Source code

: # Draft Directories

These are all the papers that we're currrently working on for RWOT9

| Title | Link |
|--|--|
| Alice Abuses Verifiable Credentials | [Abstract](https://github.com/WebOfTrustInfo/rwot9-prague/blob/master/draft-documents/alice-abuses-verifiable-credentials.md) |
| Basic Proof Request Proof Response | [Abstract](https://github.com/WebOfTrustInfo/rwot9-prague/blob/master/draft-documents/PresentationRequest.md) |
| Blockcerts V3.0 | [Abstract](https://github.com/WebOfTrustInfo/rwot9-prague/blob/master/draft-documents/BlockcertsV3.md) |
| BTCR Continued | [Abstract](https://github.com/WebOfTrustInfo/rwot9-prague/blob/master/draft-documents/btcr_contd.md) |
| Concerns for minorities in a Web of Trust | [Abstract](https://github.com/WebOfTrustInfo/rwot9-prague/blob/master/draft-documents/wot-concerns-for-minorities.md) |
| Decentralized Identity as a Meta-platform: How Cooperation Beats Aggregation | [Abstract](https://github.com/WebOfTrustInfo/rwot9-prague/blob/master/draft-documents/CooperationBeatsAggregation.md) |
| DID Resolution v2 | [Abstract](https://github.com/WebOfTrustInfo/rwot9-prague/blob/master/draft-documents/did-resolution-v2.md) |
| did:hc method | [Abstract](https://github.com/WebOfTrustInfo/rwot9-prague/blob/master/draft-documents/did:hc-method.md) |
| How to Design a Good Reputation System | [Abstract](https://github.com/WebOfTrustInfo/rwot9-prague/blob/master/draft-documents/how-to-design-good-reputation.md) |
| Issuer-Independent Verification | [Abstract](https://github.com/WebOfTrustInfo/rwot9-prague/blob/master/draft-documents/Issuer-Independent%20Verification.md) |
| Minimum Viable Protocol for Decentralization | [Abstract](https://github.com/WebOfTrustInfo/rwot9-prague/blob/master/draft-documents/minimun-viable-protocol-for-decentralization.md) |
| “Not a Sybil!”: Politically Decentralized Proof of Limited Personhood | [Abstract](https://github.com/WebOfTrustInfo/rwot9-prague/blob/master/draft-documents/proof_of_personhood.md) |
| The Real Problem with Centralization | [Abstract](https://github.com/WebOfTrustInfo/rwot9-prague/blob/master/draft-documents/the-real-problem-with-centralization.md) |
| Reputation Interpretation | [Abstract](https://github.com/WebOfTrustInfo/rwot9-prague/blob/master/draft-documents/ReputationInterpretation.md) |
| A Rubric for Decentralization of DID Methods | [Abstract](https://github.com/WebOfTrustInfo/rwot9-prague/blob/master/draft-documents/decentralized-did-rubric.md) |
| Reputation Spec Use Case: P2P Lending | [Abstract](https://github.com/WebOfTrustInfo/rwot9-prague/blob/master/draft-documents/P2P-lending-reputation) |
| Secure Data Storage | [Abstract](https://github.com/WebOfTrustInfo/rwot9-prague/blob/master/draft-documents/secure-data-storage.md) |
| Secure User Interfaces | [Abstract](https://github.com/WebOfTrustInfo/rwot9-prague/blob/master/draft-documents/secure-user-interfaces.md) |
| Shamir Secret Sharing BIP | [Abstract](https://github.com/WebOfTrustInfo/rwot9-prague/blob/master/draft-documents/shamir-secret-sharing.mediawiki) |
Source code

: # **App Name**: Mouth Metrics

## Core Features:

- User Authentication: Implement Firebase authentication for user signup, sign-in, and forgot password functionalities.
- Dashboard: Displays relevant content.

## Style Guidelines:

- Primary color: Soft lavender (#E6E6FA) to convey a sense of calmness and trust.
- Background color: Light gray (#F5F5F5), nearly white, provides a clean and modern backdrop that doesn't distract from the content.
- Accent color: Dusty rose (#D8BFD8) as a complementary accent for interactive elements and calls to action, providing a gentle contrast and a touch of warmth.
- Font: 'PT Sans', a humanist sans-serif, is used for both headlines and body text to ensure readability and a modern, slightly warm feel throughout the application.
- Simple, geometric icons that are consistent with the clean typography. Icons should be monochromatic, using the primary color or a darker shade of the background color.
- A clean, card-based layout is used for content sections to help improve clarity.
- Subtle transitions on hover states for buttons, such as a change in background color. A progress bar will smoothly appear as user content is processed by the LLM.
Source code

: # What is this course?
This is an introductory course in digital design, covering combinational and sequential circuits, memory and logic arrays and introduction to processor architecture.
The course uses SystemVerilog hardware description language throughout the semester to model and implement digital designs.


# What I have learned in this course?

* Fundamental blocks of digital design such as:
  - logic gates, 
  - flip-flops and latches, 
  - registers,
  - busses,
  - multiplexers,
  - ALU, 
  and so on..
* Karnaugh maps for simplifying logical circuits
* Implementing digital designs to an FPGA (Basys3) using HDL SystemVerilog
#####
- INSTRUCTIONS FOR THE TASK: Give the number of lines in the records where the word "that" shows up. Nothing else belongs in the reply.

- ANSWER FOR THIS EXERCISE: 3